Data shown
====
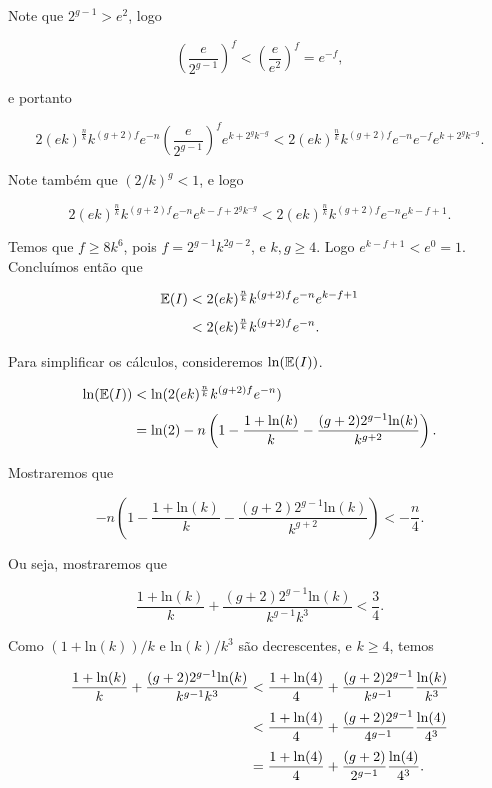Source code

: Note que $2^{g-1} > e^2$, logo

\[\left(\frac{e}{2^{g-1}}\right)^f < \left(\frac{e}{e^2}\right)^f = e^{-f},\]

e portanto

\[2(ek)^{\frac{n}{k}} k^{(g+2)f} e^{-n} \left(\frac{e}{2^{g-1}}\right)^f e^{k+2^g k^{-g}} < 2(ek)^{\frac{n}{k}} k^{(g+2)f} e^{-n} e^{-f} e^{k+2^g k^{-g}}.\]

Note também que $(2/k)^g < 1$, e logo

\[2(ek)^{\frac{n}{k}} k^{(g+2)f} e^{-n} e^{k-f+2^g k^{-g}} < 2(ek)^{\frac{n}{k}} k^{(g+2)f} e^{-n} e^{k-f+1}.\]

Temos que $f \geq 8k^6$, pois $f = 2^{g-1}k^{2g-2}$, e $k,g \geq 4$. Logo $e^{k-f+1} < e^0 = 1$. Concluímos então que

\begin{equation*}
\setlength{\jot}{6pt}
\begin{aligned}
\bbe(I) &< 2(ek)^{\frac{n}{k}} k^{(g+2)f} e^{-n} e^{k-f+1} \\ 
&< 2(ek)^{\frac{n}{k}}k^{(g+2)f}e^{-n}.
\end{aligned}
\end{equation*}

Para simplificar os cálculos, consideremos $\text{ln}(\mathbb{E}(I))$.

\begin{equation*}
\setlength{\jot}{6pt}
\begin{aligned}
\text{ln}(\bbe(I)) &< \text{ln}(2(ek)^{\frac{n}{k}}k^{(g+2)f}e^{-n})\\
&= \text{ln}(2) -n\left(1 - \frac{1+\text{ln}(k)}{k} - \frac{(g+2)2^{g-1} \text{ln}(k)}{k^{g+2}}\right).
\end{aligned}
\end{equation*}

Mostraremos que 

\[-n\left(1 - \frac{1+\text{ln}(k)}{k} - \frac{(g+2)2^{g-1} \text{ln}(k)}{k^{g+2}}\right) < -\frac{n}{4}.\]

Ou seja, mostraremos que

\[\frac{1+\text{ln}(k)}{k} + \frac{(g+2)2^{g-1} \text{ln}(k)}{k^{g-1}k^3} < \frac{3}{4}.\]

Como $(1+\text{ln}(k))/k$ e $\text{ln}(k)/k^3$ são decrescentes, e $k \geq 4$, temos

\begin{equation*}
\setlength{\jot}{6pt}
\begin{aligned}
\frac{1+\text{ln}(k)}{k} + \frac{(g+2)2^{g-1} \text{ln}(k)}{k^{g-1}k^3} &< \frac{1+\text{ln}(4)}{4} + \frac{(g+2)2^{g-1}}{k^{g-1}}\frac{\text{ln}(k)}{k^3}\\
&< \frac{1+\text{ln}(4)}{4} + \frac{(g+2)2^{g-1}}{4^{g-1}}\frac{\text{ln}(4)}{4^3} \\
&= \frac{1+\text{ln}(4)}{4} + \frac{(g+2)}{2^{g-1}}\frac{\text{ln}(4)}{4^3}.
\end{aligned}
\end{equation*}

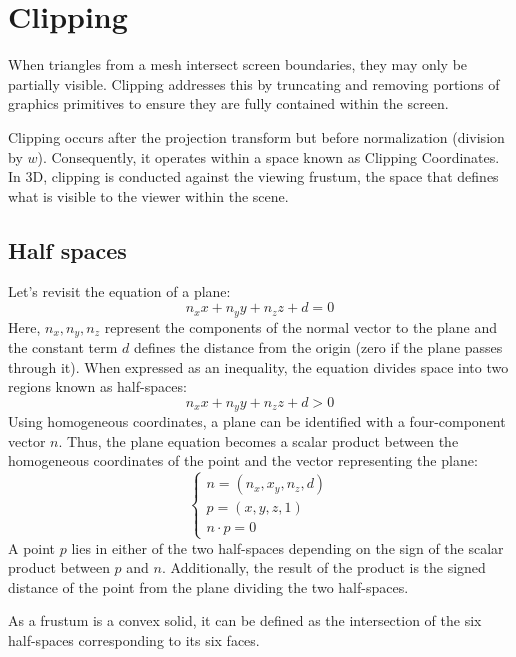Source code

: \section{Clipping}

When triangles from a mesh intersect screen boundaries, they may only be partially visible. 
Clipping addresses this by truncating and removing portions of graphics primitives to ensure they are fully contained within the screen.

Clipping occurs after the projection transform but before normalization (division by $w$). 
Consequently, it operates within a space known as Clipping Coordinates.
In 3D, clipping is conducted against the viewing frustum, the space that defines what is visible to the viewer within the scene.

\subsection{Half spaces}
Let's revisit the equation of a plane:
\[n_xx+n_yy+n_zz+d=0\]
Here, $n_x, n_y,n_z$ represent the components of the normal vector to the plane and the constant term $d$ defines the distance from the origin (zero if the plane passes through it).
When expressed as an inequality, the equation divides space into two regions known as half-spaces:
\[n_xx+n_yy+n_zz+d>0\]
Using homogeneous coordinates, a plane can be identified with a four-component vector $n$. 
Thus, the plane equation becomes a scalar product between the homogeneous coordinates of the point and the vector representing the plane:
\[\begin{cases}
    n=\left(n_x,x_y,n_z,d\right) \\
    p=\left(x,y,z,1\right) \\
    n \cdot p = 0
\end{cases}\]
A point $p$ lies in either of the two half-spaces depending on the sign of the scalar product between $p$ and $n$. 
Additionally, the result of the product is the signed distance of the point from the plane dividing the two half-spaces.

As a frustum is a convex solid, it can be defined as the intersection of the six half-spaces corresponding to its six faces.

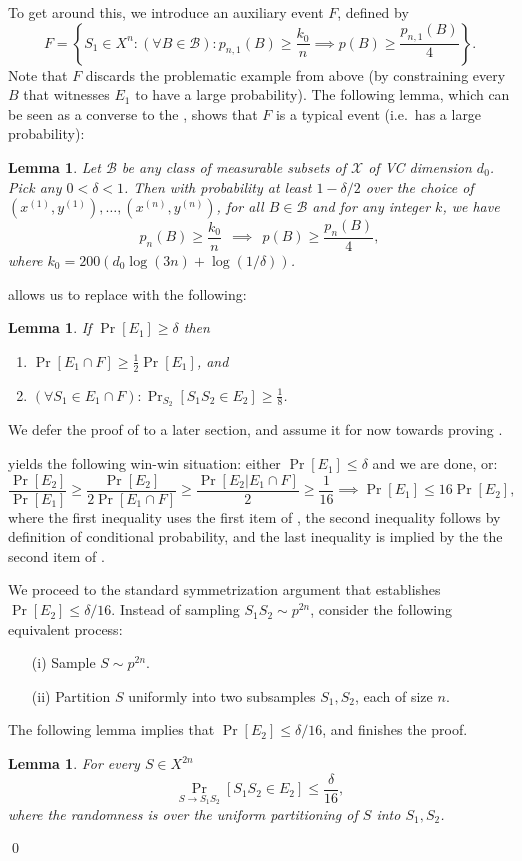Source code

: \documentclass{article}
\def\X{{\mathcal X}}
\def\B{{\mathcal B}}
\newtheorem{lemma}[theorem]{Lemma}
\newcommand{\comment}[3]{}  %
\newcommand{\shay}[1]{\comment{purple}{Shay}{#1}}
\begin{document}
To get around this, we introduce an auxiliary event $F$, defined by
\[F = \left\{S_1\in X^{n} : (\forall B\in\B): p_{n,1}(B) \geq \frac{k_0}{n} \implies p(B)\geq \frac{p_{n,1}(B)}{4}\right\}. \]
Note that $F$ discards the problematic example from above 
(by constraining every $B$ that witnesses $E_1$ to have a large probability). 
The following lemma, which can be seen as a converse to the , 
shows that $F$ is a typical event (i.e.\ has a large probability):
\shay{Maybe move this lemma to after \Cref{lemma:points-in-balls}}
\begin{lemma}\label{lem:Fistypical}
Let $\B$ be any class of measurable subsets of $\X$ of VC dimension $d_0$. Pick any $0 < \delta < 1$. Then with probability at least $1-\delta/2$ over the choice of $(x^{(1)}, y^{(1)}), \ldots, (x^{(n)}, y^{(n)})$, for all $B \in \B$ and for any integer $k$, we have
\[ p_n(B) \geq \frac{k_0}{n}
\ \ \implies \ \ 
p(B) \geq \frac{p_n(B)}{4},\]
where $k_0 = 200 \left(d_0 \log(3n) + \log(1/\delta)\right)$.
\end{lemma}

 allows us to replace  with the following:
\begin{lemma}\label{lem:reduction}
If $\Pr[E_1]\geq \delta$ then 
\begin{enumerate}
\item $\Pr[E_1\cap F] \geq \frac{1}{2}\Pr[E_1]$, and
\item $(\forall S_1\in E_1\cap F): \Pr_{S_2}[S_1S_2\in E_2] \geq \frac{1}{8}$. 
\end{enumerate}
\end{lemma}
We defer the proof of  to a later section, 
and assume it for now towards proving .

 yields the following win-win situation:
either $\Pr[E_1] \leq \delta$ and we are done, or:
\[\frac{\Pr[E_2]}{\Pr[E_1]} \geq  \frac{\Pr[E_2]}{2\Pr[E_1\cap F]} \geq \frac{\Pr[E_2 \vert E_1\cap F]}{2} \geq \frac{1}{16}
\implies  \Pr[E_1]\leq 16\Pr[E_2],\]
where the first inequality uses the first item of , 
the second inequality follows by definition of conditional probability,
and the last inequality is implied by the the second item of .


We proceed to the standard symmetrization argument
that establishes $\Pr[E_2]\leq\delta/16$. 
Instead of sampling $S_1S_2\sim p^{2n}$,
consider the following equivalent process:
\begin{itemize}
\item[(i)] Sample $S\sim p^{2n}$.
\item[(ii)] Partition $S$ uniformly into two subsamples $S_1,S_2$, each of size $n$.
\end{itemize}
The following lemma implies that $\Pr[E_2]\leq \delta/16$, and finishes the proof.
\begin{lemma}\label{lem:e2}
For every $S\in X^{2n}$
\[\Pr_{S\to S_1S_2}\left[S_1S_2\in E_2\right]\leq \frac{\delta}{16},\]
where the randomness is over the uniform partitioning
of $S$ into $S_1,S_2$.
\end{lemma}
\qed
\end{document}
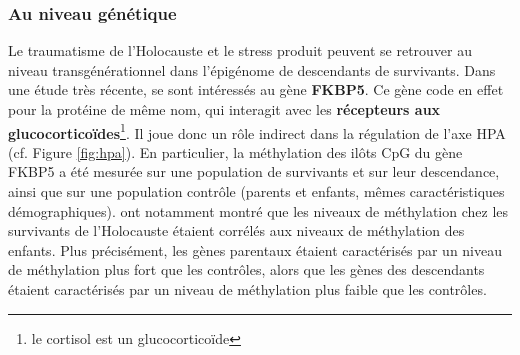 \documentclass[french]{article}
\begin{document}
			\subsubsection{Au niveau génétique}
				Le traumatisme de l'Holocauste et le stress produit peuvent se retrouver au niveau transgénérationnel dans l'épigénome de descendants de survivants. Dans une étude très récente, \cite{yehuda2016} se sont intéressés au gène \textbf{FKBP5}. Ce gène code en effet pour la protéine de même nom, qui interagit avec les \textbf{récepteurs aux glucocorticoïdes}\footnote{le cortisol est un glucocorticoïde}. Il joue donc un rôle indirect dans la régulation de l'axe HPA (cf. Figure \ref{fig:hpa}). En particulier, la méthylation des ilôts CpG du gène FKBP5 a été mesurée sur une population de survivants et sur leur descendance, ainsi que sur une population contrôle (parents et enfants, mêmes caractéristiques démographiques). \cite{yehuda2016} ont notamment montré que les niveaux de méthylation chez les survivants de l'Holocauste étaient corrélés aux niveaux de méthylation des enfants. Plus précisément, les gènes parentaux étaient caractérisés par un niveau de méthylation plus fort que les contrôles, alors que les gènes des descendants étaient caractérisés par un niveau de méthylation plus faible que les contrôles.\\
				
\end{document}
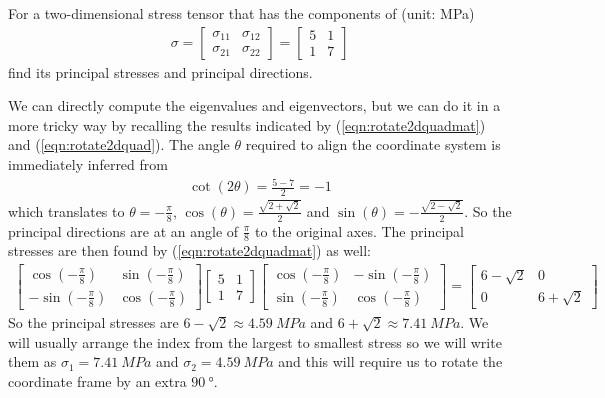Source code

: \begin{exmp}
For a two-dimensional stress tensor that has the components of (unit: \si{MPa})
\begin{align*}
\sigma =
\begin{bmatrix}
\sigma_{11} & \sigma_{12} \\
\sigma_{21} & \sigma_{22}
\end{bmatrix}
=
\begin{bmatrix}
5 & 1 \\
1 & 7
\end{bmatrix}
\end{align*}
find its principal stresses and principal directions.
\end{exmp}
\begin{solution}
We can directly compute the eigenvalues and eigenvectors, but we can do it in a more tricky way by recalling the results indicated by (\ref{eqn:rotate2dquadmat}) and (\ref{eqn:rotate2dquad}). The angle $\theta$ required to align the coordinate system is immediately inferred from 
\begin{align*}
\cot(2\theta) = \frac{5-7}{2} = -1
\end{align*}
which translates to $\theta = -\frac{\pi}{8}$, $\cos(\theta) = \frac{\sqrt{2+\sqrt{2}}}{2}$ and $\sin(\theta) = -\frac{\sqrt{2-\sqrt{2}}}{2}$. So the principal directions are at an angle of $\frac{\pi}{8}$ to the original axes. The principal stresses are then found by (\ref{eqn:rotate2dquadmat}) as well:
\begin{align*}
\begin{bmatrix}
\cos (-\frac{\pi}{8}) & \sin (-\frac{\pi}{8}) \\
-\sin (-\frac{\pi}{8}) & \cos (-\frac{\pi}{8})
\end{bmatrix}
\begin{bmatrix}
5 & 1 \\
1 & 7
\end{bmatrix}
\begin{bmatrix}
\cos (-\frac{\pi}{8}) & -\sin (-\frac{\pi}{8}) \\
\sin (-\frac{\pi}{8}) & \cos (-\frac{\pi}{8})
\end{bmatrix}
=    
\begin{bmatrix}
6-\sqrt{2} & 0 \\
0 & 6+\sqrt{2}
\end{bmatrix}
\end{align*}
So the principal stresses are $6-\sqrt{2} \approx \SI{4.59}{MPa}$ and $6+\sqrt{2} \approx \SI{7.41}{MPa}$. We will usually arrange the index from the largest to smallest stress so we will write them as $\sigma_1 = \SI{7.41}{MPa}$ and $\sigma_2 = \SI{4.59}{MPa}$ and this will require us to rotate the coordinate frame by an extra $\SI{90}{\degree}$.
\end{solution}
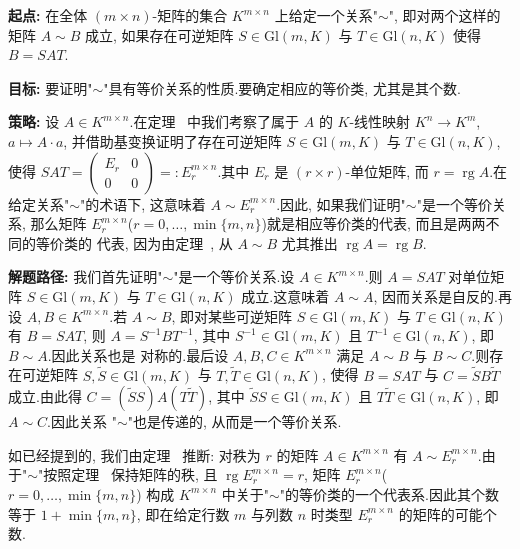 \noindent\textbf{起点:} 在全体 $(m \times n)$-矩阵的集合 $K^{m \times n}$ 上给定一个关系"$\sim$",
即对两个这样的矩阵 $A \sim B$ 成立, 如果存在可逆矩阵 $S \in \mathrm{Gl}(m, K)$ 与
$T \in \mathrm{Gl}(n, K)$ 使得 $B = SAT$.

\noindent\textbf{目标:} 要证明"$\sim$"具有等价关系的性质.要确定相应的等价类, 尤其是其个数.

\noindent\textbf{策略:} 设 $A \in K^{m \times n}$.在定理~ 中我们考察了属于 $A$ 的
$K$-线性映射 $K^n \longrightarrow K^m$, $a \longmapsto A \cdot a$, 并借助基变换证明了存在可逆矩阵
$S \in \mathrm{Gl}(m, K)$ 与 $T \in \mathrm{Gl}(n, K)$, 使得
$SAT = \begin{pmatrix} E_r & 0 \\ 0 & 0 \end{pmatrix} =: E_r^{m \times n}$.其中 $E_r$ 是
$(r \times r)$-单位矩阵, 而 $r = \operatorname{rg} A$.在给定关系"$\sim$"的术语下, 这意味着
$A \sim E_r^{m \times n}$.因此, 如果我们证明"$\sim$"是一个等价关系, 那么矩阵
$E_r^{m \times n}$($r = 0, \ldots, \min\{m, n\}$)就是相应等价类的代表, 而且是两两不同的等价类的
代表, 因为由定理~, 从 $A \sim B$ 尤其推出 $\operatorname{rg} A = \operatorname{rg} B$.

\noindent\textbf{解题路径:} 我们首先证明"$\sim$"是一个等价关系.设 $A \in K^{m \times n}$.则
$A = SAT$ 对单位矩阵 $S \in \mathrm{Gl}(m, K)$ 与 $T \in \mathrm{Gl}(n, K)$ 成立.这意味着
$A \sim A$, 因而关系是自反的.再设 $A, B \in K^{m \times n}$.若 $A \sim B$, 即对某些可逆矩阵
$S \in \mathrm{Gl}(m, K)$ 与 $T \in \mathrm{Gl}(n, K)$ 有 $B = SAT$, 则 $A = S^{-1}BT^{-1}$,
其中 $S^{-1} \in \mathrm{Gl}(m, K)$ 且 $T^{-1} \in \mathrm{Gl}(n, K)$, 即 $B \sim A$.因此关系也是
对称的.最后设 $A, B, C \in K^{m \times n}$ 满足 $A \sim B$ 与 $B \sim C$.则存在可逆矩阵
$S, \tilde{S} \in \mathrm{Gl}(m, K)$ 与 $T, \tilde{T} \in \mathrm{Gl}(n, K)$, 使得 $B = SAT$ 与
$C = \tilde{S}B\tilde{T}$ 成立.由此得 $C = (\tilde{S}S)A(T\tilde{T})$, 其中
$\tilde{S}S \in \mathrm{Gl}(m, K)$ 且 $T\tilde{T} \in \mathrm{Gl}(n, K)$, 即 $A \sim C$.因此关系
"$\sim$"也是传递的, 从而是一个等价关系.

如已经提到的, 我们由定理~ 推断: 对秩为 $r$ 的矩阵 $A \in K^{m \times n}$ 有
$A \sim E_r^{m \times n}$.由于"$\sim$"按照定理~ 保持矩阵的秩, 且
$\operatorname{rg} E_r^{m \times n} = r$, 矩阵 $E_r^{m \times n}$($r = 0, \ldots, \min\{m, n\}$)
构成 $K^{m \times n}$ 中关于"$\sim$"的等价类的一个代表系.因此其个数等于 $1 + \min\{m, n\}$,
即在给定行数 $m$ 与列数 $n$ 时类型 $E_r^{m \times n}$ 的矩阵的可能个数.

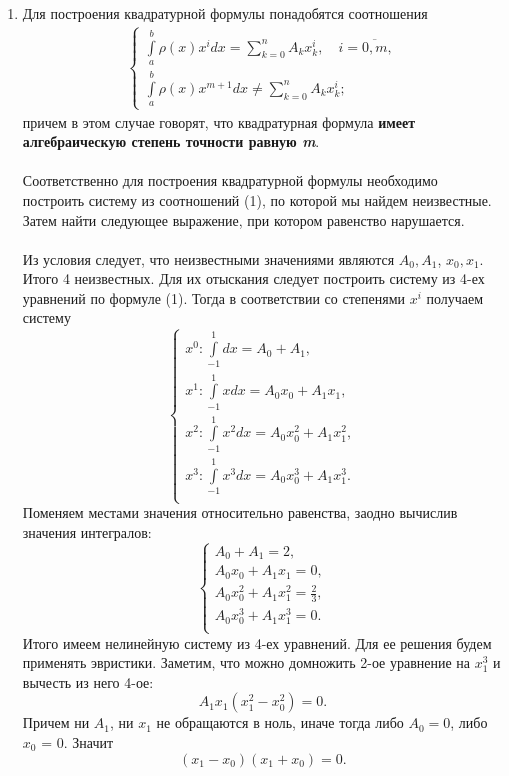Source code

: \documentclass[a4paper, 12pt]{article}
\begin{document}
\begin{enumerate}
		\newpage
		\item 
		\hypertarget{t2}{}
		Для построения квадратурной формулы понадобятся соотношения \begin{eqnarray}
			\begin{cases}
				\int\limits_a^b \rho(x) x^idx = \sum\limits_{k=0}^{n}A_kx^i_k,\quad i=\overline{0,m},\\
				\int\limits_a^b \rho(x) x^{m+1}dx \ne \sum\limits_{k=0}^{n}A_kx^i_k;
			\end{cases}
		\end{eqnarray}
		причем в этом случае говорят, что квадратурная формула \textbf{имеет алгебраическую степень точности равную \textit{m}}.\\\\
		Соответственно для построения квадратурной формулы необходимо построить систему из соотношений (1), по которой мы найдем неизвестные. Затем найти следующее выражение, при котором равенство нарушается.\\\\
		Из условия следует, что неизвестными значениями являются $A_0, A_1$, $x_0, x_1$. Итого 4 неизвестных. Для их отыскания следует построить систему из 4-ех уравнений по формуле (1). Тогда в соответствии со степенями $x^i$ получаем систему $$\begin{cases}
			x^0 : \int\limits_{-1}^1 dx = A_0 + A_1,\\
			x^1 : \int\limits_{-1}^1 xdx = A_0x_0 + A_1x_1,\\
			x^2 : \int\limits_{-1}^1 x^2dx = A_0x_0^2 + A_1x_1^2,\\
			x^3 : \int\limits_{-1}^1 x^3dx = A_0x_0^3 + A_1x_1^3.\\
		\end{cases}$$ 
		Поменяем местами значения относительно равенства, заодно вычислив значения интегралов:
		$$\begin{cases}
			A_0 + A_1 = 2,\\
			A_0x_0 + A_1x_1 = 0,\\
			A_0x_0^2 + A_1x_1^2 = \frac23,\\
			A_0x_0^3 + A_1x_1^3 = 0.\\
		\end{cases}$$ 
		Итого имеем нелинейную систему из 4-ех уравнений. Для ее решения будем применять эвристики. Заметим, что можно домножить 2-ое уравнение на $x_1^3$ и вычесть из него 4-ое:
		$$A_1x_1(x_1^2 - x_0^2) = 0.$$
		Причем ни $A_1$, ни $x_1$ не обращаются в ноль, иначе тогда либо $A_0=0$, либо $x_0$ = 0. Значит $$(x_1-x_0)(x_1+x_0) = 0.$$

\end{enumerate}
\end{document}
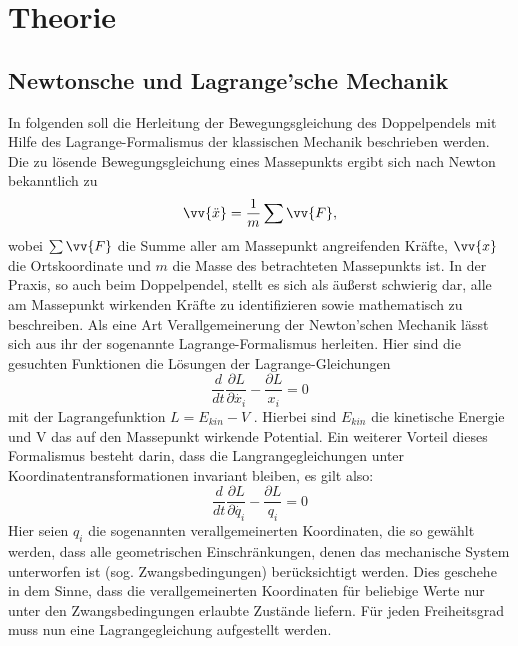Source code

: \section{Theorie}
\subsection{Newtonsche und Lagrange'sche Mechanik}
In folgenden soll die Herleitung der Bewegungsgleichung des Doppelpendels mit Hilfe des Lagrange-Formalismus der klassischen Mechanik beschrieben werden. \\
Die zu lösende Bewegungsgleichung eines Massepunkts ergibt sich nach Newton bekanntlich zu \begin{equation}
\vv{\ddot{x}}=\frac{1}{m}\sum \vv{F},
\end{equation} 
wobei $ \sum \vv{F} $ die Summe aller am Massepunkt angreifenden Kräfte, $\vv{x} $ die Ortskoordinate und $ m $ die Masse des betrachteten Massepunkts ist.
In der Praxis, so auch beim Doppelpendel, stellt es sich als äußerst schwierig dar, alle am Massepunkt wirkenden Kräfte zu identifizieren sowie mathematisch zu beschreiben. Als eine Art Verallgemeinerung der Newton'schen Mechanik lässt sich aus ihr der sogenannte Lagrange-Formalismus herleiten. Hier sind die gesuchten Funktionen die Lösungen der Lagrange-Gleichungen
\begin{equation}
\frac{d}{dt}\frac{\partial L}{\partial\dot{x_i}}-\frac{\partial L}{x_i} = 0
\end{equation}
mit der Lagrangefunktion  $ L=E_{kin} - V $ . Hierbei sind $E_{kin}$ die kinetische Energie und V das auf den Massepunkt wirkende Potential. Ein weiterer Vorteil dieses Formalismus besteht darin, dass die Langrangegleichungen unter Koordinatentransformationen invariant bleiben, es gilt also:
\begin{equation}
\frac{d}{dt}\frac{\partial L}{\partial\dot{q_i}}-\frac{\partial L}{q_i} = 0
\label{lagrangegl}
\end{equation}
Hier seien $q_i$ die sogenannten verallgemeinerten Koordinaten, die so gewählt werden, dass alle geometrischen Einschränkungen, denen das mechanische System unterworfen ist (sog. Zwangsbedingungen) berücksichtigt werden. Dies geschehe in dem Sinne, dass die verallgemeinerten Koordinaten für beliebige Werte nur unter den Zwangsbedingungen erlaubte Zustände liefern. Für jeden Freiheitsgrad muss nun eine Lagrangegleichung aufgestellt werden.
====
Work task
Give back exactly the lines above starting at the line where "and assume it for now towards proving ." appears and ending at the line where "the second inequality" appears, both included, with no other lines.

Solution for this problem
and assume it for now towards proving .

 yields the following win-win situation:
either $\Pr[E_1] \leq \delta$ and we are done, or:
\[\frac{\Pr[E_2]}{\Pr[E_1]} \geq  \frac{\Pr[E_2]}{2\Pr[E_1\cap F]} \geq \frac{\Pr[E_2 \vert E_1\cap F]}{2} \geq \frac{1}{16}
\implies  \Pr[E_1]\leq 16\Pr[E_2],\]
where the first inequality uses the first item of , 
the second inequality follows by definition of conditional probability,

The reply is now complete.